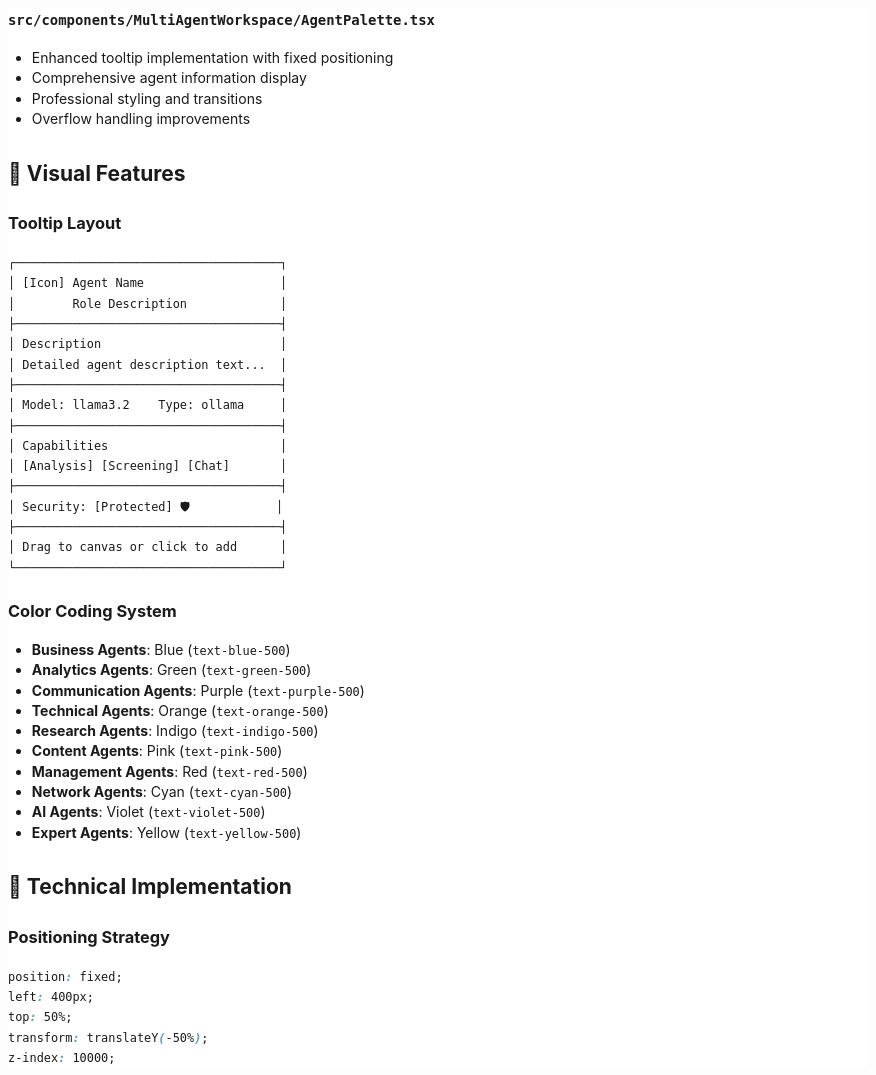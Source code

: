 ### **`src/components/MultiAgentWorkspace/AgentPalette.tsx`**
- Enhanced tooltip implementation with fixed positioning
- Comprehensive agent information display
- Professional styling and transitions
- Overflow handling improvements

## 🎨 **Visual Features**

### **Tooltip Layout**
```
┌─────────────────────────────────────┐
│ [Icon] Agent Name                   │
│        Role Description             │
├─────────────────────────────────────┤
│ Description                         │
│ Detailed agent description text...  │
├─────────────────────────────────────┤
│ Model: llama3.2    Type: ollama     │
├─────────────────────────────────────┤
│ Capabilities                        │
│ [Analysis] [Screening] [Chat]       │
├─────────────────────────────────────┤
│ Security: [Protected] 🛡️            │
├─────────────────────────────────────┤
│ Drag to canvas or click to add      │
└─────────────────────────────────────┘
```

### **Color Coding System**
- **Business Agents**: Blue (`text-blue-500`)
- **Analytics Agents**: Green (`text-green-500`)
- **Communication Agents**: Purple (`text-purple-500`)
- **Technical Agents**: Orange (`text-orange-500`)
- **Research Agents**: Indigo (`text-indigo-500`)
- **Content Agents**: Pink (`text-pink-500`)
- **Management Agents**: Red (`text-red-500`)
- **Network Agents**: Cyan (`text-cyan-500`)
- **AI Agents**: Violet (`text-violet-500`)
- **Expert Agents**: Yellow (`text-yellow-500`)

## 🔧 **Technical Implementation**

### **Positioning Strategy**
```css
position: fixed;
left: 400px;
top: 50%;
transform: translateY(-50%);
z-index: 10000;
```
———
> _To do_: Scan the material above. Return every line containing the string "Agents".

> _Reply to the exercise_:
- **Business Agents**: Blue (`text-blue-500`)
- **Analytics Agents**: Green (`text-green-500`)
- **Communication Agents**: Purple (`text-purple-500`)
- **Technical Agents**: Orange (`text-orange-500`)
- **Research Agents**: Indigo (`text-indigo-500`)
- **Content Agents**: Pink (`text-pink-500`)
- **Management Agents**: Red (`text-red-500`)
- **Network Agents**: Cyan (`text-cyan-500`)
- **AI Agents**: Violet (`text-violet-500`)
- **Expert Agents**: Yellow (`text-yellow-500`)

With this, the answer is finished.